§ **Task directions**
Every line from the first one in the listing down to the line with "1. **API Connection" should be restated word for word.

§ **Information**
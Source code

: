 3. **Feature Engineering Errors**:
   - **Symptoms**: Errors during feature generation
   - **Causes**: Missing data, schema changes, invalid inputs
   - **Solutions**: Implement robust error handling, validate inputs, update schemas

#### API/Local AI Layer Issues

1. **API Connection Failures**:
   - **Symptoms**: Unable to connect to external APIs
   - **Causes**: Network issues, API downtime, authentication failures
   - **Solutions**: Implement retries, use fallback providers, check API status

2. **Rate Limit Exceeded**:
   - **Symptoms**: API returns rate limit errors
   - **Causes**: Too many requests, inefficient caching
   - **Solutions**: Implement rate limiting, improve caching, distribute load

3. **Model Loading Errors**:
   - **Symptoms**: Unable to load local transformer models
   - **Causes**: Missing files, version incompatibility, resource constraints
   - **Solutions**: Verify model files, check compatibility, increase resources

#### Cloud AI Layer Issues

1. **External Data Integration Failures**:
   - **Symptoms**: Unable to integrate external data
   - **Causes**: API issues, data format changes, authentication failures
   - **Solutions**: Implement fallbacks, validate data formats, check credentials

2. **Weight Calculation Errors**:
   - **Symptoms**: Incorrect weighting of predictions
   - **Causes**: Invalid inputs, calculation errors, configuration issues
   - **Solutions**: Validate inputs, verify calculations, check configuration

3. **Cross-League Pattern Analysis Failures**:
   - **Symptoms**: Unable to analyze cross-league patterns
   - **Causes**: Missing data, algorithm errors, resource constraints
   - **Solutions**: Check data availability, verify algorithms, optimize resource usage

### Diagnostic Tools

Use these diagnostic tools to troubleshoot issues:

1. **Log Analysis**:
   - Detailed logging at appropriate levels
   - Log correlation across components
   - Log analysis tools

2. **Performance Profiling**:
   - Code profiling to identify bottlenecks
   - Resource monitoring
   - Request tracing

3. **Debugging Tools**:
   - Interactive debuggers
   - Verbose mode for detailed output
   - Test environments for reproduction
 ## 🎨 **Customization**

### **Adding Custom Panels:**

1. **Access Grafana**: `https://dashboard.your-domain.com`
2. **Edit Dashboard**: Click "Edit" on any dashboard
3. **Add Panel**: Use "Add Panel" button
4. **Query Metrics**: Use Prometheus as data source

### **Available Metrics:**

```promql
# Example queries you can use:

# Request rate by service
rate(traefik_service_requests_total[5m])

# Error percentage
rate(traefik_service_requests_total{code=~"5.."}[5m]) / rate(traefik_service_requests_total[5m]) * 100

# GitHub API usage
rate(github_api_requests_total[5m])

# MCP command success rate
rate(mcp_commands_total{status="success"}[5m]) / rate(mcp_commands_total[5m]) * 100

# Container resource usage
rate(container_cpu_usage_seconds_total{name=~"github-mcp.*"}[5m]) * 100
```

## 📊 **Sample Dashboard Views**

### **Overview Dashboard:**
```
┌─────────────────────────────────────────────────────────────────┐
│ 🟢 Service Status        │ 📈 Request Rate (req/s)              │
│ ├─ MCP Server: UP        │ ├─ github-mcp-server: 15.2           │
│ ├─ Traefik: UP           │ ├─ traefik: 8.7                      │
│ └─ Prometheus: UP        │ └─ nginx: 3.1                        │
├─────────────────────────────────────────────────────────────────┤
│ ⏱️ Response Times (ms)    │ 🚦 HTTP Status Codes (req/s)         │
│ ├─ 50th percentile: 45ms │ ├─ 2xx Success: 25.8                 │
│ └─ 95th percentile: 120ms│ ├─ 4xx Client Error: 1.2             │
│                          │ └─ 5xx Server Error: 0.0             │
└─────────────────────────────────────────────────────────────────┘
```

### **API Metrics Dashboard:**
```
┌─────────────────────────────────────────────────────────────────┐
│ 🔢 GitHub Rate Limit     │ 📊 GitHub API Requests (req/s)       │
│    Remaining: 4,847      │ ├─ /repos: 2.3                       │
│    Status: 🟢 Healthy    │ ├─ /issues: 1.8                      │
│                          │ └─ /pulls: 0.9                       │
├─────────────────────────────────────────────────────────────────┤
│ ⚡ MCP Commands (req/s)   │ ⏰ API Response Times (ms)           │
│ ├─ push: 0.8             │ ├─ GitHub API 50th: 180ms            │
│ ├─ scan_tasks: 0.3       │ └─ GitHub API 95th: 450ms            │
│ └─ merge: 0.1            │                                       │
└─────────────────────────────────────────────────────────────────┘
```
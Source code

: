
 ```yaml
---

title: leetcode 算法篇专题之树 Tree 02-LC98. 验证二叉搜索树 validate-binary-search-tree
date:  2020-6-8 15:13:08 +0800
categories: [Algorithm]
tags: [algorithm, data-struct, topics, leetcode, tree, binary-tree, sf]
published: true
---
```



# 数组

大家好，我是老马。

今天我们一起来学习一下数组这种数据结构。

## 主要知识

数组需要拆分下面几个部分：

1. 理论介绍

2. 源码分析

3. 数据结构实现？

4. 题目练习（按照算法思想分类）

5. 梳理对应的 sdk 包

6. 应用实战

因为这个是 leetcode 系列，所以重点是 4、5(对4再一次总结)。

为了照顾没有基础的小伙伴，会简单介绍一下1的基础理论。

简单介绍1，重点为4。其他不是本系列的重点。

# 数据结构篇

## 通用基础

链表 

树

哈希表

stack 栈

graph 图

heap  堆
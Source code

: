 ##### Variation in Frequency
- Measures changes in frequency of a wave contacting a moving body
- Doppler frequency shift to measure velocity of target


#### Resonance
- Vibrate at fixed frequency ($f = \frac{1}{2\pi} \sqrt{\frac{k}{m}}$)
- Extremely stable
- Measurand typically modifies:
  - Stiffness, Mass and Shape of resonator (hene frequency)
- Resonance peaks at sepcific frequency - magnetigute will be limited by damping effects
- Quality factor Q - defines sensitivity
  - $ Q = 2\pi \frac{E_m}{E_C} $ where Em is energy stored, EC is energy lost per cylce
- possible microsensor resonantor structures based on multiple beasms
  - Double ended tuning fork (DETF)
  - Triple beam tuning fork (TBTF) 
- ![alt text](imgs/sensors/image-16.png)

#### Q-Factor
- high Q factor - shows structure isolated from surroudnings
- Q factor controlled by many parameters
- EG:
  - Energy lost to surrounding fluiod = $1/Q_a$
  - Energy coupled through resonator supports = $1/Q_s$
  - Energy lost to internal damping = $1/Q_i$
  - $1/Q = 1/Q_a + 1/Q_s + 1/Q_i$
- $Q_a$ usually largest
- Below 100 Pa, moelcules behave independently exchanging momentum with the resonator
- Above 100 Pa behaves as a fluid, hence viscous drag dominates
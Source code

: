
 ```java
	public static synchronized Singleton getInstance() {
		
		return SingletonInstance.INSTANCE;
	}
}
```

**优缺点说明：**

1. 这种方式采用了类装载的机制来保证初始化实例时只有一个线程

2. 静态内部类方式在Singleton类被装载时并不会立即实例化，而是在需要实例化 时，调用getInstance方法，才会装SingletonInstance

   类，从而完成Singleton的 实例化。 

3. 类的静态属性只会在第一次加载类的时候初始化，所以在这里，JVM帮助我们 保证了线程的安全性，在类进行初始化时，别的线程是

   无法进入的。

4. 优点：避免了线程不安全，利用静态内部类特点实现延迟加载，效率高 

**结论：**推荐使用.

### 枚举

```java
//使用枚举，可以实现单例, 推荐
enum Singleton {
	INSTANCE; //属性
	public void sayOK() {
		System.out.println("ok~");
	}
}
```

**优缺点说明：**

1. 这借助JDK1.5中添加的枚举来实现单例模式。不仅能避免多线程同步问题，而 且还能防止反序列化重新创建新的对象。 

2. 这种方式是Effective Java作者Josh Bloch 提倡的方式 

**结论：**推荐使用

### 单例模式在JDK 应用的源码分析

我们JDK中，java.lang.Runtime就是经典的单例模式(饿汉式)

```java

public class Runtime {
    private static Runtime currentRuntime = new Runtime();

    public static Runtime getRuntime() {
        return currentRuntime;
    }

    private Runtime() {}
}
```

§ **Task response**
Source code

: 3. **Feature Engineering Errors**:
   - **Symptoms**: Errors during feature generation
   - **Causes**: Missing data, schema changes, invalid inputs
   - **Solutions**: Implement robust error handling, validate inputs, update schemas

#### API/Local AI Layer Issues

1. **API Connection Failures**:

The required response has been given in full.